START The records

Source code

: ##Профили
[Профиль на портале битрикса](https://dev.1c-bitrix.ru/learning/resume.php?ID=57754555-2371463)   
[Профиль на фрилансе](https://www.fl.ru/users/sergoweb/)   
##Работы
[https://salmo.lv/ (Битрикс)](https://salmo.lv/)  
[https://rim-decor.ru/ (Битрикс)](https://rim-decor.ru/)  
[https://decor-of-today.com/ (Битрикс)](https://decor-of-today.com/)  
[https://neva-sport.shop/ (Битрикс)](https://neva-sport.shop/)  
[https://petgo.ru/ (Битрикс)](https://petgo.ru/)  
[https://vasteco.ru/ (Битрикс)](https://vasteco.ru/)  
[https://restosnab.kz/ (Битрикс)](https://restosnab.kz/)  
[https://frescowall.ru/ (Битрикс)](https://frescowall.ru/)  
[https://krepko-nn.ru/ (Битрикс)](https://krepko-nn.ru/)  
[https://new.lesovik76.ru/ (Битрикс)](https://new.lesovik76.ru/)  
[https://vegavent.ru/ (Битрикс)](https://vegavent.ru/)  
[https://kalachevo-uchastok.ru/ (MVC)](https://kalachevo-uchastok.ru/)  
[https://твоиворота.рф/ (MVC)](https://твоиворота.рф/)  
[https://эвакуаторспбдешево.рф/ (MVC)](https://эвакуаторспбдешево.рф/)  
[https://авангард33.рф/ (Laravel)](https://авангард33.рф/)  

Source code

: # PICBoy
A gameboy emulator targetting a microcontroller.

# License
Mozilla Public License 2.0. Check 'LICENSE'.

END The records

Among the records above, how many lines carry the string "Профиль"? Reply with the number alone.

2